Há um certo desnorteamento na utilização do hífen, a todos os níveis, como resultado da excessiva regulamentação obrigatória e da relativa arbitrariedade com que é usado mesmo quando não obrigatório.
Ora no caso de se tratar da saudação bom dia! (desejo-lhe um bom dia!), o que nós temos é uma estrutura que, no sentido directo, é equivalente a dia bom! (desejo-lhe um dia bom); e, nesta forma, ninguém tem dúvidas de que o hífen é desnecessário.
Sabe-se que nas locuções (ex.: à vontade) se convencionou que não há necessidade de hífen. No entanto, uma coisa é a atitude, outra o nome que se lhe dá (ex.: ele ficou também à vontade com o à-vontade dela); uma coisa é a acção, outra a designação (ex.: `esta cola tapa buracos´; ele é um tapa-buracos). O nome (o substantivo) fica caracterizado pelo artigo que antecede o composto.
Com as saudações acontece coisa semelhante. Dum lado, temos as saudações bom dia!, boa tarde!, boa noite!, do outro temos o nome dessas saudações: o bom-dia, a boa-tarde, a boa-noite´, sempre com hífen (ex.: `quando lhe digo bom dia! [dia bom!] estou a ser sincero no meu bom-dia´). E o mesmo se passa para `boas festas!´ e `envio as boas-festas´, etc.
Sublinho que com este parecer não estou a estabelecer doutrina, pois me limito a seguir Rebelo Gonçalves.
P.S. — Esta resposta foi elaborada ante uma dúvida sobre o hífen na saudação bom dia! Só depois de colocado em linha este meu parecer, reparei que a dúvida do consulente Paulo Azevedo era outra. Respondo agora especificamente à sua questão.
1. Bons dias! — Na opinião expressa por Sá Nogueira e por Vasco Botelho de Amaral, esta forma de saudação é a vernácula e mais do uso do povo.
2. Bom dia! — Esta saudação terá vindo da língua francesa. O dicionário Aulete em 1861 fala do «contemporâneo bom dia». Passou a ser mais frequente na cidade.

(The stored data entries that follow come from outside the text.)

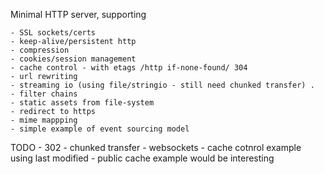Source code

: 
Minimal HTTP server, supporting

    - SSL sockets/certs
    - keep-alive/persistent http
    - compression
    - cookies/session management
    - cache control - with etags /http if-none-found/ 304
    - url rewriting
    - streaming io (using file/stringio - still need chunked transfer) .
    - filter chains
    - static assets from file-system
    - redirect to https
    - mime mappping
    - simple example of event sourcing model 

TODO
    - 302
    - chunked transfer
    - websockets
    - cache cotnrol example using last modified
    - public cache example would be interesting



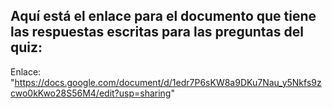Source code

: ## Aquí está el enlace para el documento que tiene las respuestas escritas para las preguntas del quiz:

Enlace:  "https://docs.google.com/document/d/1edr7P6sKW8a9DKu7Nau_y5Nkfs9zcwo0kKwo28S56M4/edit?usp=sharing"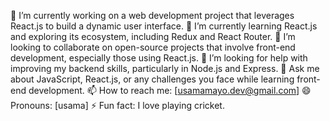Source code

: 🔭 I’m currently working on a web development project that leverages React.js to build a dynamic user interface.
🌱 I’m currently learning React.js and exploring its ecosystem, including Redux and React Router.
👯 I’m looking to collaborate on open-source projects that involve front-end development, especially those using React.js.
🤔 I’m looking for help with improving my backend skills, particularly in Node.js and Express.
💬 Ask me about JavaScript, React.js, or any challenges you face while learning front-end development.
📫 How to reach me: [usamamayo.dev@gmail.com]
😄 Pronouns: [usama]
⚡ Fun fact: I love playing cricket.
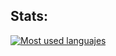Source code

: 
## Stats:


[![Most used languajes](https://github-readme-stats.vercel.app/api/top-langs/?username=brandddd&layout=compact)](https://github.com/anuraghazra/github-readme-stats)
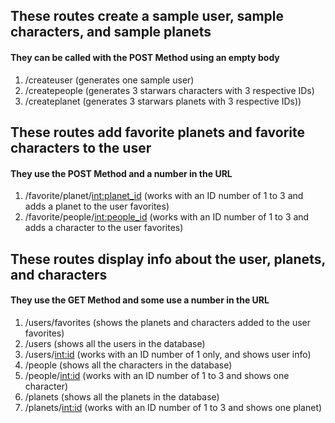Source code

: 
<h2>These routes create a sample user, sample characters, and sample planets</h2>

<h4>They can be called with the POST Method using an empty body</h4>

1. /createuser (generates one sample user)
2. /createpeople (generates 3 starwars characters with 3 respective IDs)
3. /createplanet (generates 3 starwars planets with 3 respective IDs))



<h2>These routes add favorite planets and favorite characters to the user</h2>

<h4>They use the POST Method and a number in the URL</h4>

1. /favorite/planet/<int:planet_id> (works with an ID number of 1 to 3 and adds a planet to the user favorites)
2. /favorite/people/<int:people_id> (works with an ID number of 1 to 3 and adds a character to the user favorites)


<h2>These routes display info about the user, planets, and characters</h2>

<h4>They use the GET Method and some use a number in the URL</h4>

1. /users/favorites (shows the planets and characters added to the user favorites)
2. /users (shows all the users in the database)
3. /users/<int:id> (works with an ID number of 1 only, and shows user info)
4. /people (shows all the characters in the database)
5. /people/<int:id> (works with an ID number of 1 to 3 and shows one character)
6. /planets (shows all the planets in the database)
7. /planets/<int:id> (works with an ID number of 1 to 3 and shows one planet)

3. — Presentemente, as duas formas são equivalentes (ex.: Dicionário recente Houaiss-port.e.).
4. — Para mim, pode haver alguma diferença na intenção ou na interpretação das duas expressões. Bons dias! terá o sentido de se desejar que tudo corra bem em todos os dias, ou, na generalidade, de se desejar felicidade sempre. Enquanto em bom dia! é-se mais modesto no desejo: `neste mundo de permanente mudança, já não é mau que o dia de hoje seja bom; o que também está de acordo com a sabedoria popular: «o amanhã a Deus pertence», e, se «não há mal que sempre dure», também «não há bem que nunca acabe»...
Nota (em 2017-06-28)
Reparando agora nesta resposta que dei em 2004, verifico que já não penso da mesma maneira quanto à saudação bom-dia.
Naquela altura, baseei-me no critério de Rebelo Gonçalves, que, no seu Vocabulário de 1976, recomendava, na entrada boas-festas, que se deveria «desejar boas festas», sem o hífen. Para RG, boas-festas com o hífen era um nome: «as boas-festas».
Repare-se que bom dia é uma locução, pois é um sintagma AN com as palavras no sentido real, equivalente a “dia bom”. Será legítima, portanto, numa expressão do tipo “desejo que hoje (ou em outra altura) tenhas um bom dia (um dia bom), com tudo a correr pelo melhor”.
Com hífen, temos uma palavra composta, e, no critério que presentemente sigo, um conjunto com hífen pode ser um composto, diferente de uma locução.
Ora, a saudação durante a manhã não é uma locução: representa um desejo gentil de que tudo vá correr bem ao interlocutor, mas a sua validade não abrange todo o dia, pois que passado o meio-dia (hora) a saudação muda. Pode ter a intenção de ser para todo o dia, mas a verdade é que já não vale de tarde. Nem corresponde exatamente a metade do dia, pois que o ponto intermédio do “dia solar” é muito depois (quase duas horas no verão).
Assim, a saudação em causa é um composto, uma convenção, com as palavras de facto não completamente no sentido real. Logo, em resumo e em rigor, deve escrever-se nas saudações: bom-dia!, boa-tarde!, boa-noite! (esta, no nosso caso, tendo implícita a ideia de um bom repouso também).
Quando se foge ao esforço para sentir a língua, a tendência é para invocar o testemunho dos mestres, que nos precederam; mas, respeitando sempre o passado, é preciso não esquecer, nunca, que a língua (como a vida) «é o dia de hoje», naquilo que ela nos diz agora, ...e a olhar para o futuro, na nova geração que estamos a formar.